═══ STORED DATA
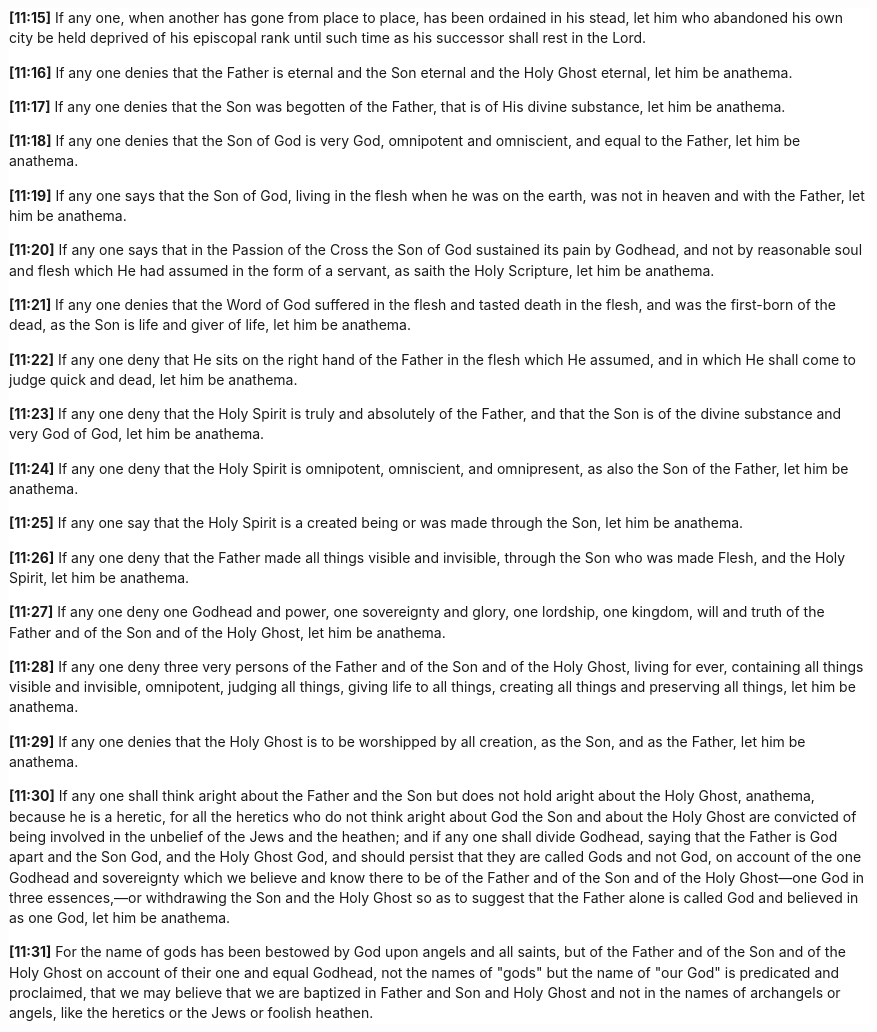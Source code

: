 **[11:15]** If any one, when another has gone from place to place, has been ordained in his stead, let him who abandoned his own city be held deprived of his episcopal rank until such time as his successor shall rest in the Lord.

**[11:16]** If any one denies that the Father is eternal and the Son eternal and the Holy Ghost eternal, let him be anathema.

**[11:17]** If any one denies that the Son was begotten of the Father, that is of His divine substance, let him be anathema.

**[11:18]** If any one denies that the Son of God is very God, omnipotent and omniscient, and equal to the Father, let him be anathema.

**[11:19]** If any one says that the Son of God, living in the flesh when he was on the earth, was not in heaven and with the Father, let him be anathema.

**[11:20]** If any one says that in the Passion of the Cross the Son of God sustained its pain by Godhead, and not by reasonable soul and flesh which He had assumed in the form of a servant, as saith the Holy Scripture, let him be anathema.

**[11:21]** If any one denies that the Word of God suffered in the flesh and tasted death in the flesh, and was the first-born of the dead, as the Son is life and giver of life, let him be anathema.

**[11:22]** If any one deny that He sits on the right hand of the Father in the flesh which He assumed, and in which He shall come to judge quick and dead, let him be anathema.

**[11:23]** If any one deny that the Holy Spirit is truly and absolutely of the Father, and that the Son is of the divine substance and very God of God, let him be anathema.

**[11:24]** If any one deny that the Holy Spirit is omnipotent, omniscient, and omnipresent, as also the Son of the Father, let him be anathema.

**[11:25]** If any one say that the Holy Spirit is a created being or was made through the Son, let him be anathema.

**[11:26]** If any one deny that the Father made all things visible and invisible, through the Son who was made Flesh, and the Holy Spirit, let him be anathema.

**[11:27]** If any one deny one Godhead and power, one sovereignty and glory, one lordship, one kingdom, will and truth of the Father and of the Son and of the Holy Ghost, let him be anathema.

**[11:28]** If any one deny three very persons of the Father and of the Son and of the Holy Ghost, living for ever, containing all things visible and invisible, omnipotent, judging all things, giving life to all things, creating all things and preserving all things, let him be anathema.

**[11:29]** If any one denies that the Holy Ghost is to be worshipped by all creation, as the Son, and as the Father, let him be anathema.

**[11:30]** If any one shall think aright about the Father and the Son but does not hold aright about the Holy Ghost, anathema, because he is a heretic, for all the heretics who do not think aright about God the Son and about the Holy Ghost are convicted of being involved in the unbelief of the Jews and the heathen; and if any one shall divide Godhead, saying that the Father is God apart and the Son God, and the Holy Ghost God, and should persist that they are called Gods and not God, on account of the one Godhead and sovereignty which we believe and know there to be of the Father and of the Son and of the Holy Ghost—one God in three essences,—or withdrawing the Son and the Holy Ghost so as to suggest that the Father alone is called God and believed in as one God, let him be anathema.

**[11:31]** For the name of gods has been bestowed by God upon angels and all saints, but of the Father and of the Son and of the Holy Ghost on account of their one and equal Godhead, not the names of "gods" but the name of "our God" is predicated and proclaimed, that we may believe that we are baptized in Father and Son and Holy Ghost and not in the names of archangels or angels, like the heretics or the Jews or foolish heathen.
══════
* TASK STATEMENT
Starting at the first line of the records and stopping after the line with "Ghost, let him be anathema.", copy each line exactly; pictures stay out.

* ANSWER FOR THIS EXERCISE
Source code

: **[11:15]** If any one, when another has gone from place to place, has been ordained in his stead, let him who abandoned his own city be held deprived of his episcopal rank until such time as his successor shall rest in the Lord.

**[11:16]** If any one denies that the Father is eternal and the Son eternal and the Holy Ghost eternal, let him be anathema.

**[11:17]** If any one denies that the Son was begotten of the Father, that is of His divine substance, let him be anathema.

**[11:18]** If any one denies that the Son of God is very God, omnipotent and omniscient, and equal to the Father, let him be anathema.

**[11:19]** If any one says that the Son of God, living in the flesh when he was on the earth, was not in heaven and with the Father, let him be anathema.

**[11:20]** If any one says that in the Passion of the Cross the Son of God sustained its pain by Godhead, and not by reasonable soul and flesh which He had assumed in the form of a servant, as saith the Holy Scripture, let him be anathema.

**[11:21]** If any one denies that the Word of God suffered in the flesh and tasted death in the flesh, and was the first-born of the dead, as the Son is life and giver of life, let him be anathema.

**[11:22]** If any one deny that He sits on the right hand of the Father in the flesh which He assumed, and in which He shall come to judge quick and dead, let him be anathema.

**[11:23]** If any one deny that the Holy Spirit is truly and absolutely of the Father, and that the Son is of the divine substance and very God of God, let him be anathema.

**[11:24]** If any one deny that the Holy Spirit is omnipotent, omniscient, and omnipresent, as also the Son of the Father, let him be anathema.

**[11:25]** If any one say that the Holy Spirit is a created being or was made through the Son, let him be anathema.

**[11:26]** If any one deny that the Father made all things visible and invisible, through the Son who was made Flesh, and the Holy Spirit, let him be anathema.

**[11:27]** If any one deny one Godhead and power, one sovereignty and glory, one lordship, one kingdom, will and truth of the Father and of the Son and of the Holy Ghost, let him be anathema.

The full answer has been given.